Kayla laughed. A real one, for once. “Oh my God. You two are—” She paused, scanning between us like she was reviewing CCTV footage, then to Lea. “Wait. Are you—”
“No,” Lea cut in. Olympic-speed fast. “Absolutely not. Never. The concept is absurd.”
“She spent three hours rewriting my calculus algorithm.”
“To protect my academic ecosystem—”
“She gave me a three-hundred-page annotated physics dissertation.”
“So you’d stop asking stupid questions—”
“She defended me from Jack in the hallway.”
“Someone had to. He was a public health hazard—”

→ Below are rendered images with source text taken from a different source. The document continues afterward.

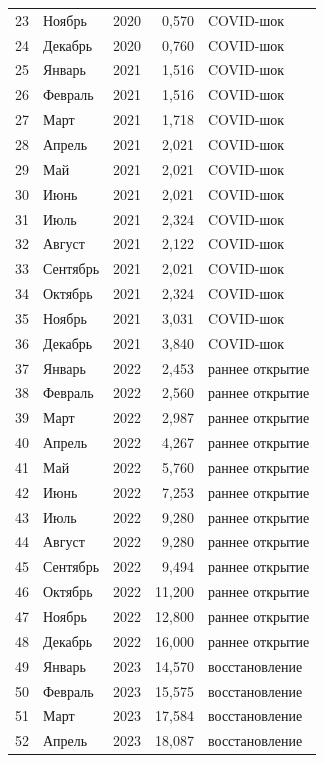\begin{center}
\begin{longtable}{c l c r l}
23 & Ноябрь   & 2020 & 0,570  & COVID-шок \\
24 & Декабрь  & 2020 & 0,760  & COVID-шок \\
25 & Январь   & 2021 & 1,516  & COVID-шок \\
26 & Февраль  & 2021 & 1,516  & COVID-шок \\
27 & Март     & 2021 & 1,718  & COVID-шок \\
28 & Апрель   & 2021 & 2,021  & COVID-шок \\
29 & Май      & 2021 & 2,021  & COVID-шок \\
30 & Июнь     & 2021 & 2,021  & COVID-шок \\
31 & Июль     & 2021 & 2,324  & COVID-шок \\
32 & Август   & 2021 & 2,122  & COVID-шок \\
33 & Сентябрь & 2021 & 2,021  & COVID-шок \\
34 & Октябрь  & 2021 & 2,324  & COVID-шок \\
35 & Ноябрь   & 2021 & 3,031  & COVID-шок \\
36 & Декабрь  & 2021 & 3,840  & COVID-шок \\
37 & Январь   & 2022 & 2,453  & раннее открытие \\
38 & Февраль  & 2022 & 2,560  & раннее открытие \\
39 & Март     & 2022 & 2,987  & раннее открытие \\
40 & Апрель   & 2022 & 4,267  & раннее открытие \\
41 & Май      & 2022 & 5,760  & раннее открытие \\
42 & Июнь     & 2022 & 7,253  & раннее открытие \\
43 & Июль     & 2022 & 9,280  & раннее открытие \\
44 & Август   & 2022 & 9,280  & раннее открытие \\
45 & Сентябрь & 2022 & 9,494  & раннее открытие \\
46 & Октябрь  & 2022 & 11,200 & раннее открытие \\
47 & Ноябрь   & 2022 & 12,800 & раннее открытие \\
48 & Декабрь  & 2022 & 16,000 & раннее открытие \\
49 & Январь   & 2023 & 14,570 & восстановление \\
50 & Февраль  & 2023 & 15,575 & восстановление \\
51 & Март     & 2023 & 17,584 & восстановление \\
52 & Апрель   & 2023 & 18,087 & восстановление \\

\end{longtable}
\end{center}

Lea froze, realizing each denial was basically a confession wearing sunglasses. “I hate you.”
“Sure you do.”
She snapped up the menu, using it as a riot shield. “I need food. This conversation is giving me a migraine that’ll trend on TikTok.”
Kayla was glowing like she’d been waiting for this season’s plot twist. “This is the best apology dinner I’ve ever had. And I haven’t even apologized yet.”
“Don’t bother,” Lea muttered behind the menu. “He already forgave you. Apparently, he’s ascended past petty emotions and now resides in some enlightened emotional penthouse I, a mere mortal, cannot access.”
“You’re being sarcastic,” Kayla said.
“I’m being correct.”
I caught the waiter’s eye. Poor guy looked like he was approaching a live grenade with a notepad. “Ready to order?”
“Give us a few minutes.”
He nodded like he’d been pardoned and fled.
The tension settled, simmering like a pot someone forgot on the stove but is too scared to check.
Kayla leaned back. “So. If this isn’t about me apologizing—which I still want to do, by the way—what is this about?”
“He wants to watch us fight,” Lea answered flatly, still hiding behind the menu. “Classic alpha-male behavior. Very predictable. He’s basically a Discovery Channel documentary.”
“Is she right?” Kayla asked.
“Partially,” I said. “I wanted to see what would happen if I put you both in the same room. Forced you to deal with each other. With me. With… whatever this is.”
“And what is this?” Lea’s voice cut sharp.
“Honestly? I don’t know yet. But I’m curious to find out.”
Lea looked at me, eyes calculating behind those black frames, something dangerous brewing like an academic storm. “You’re insane.”
“Probably.”
“And arrogant.”
“Definitely.”
“And I’m still not sure I don’t hate you.”
“That’s fine. But you’re still here. You’re both still here. So whatever you think you feel—hate, curiosity, regret—you chose to walk through that door tonight.”
Silence spread across the table, intricate as spider silk.
Outside, two blocks west, my professional-grade stalker sat in their sedan, scribbling notes, absolutely unaware that the real show wasn’t out there.
It was here.At this table.With these three volatile creatures who’d arrived as strangers, or enemies, and were now beginning the slow, dangerous evolution into something else.
Whatever that something would be.
The game had officially begun.
And I couldn’t wait for the next move.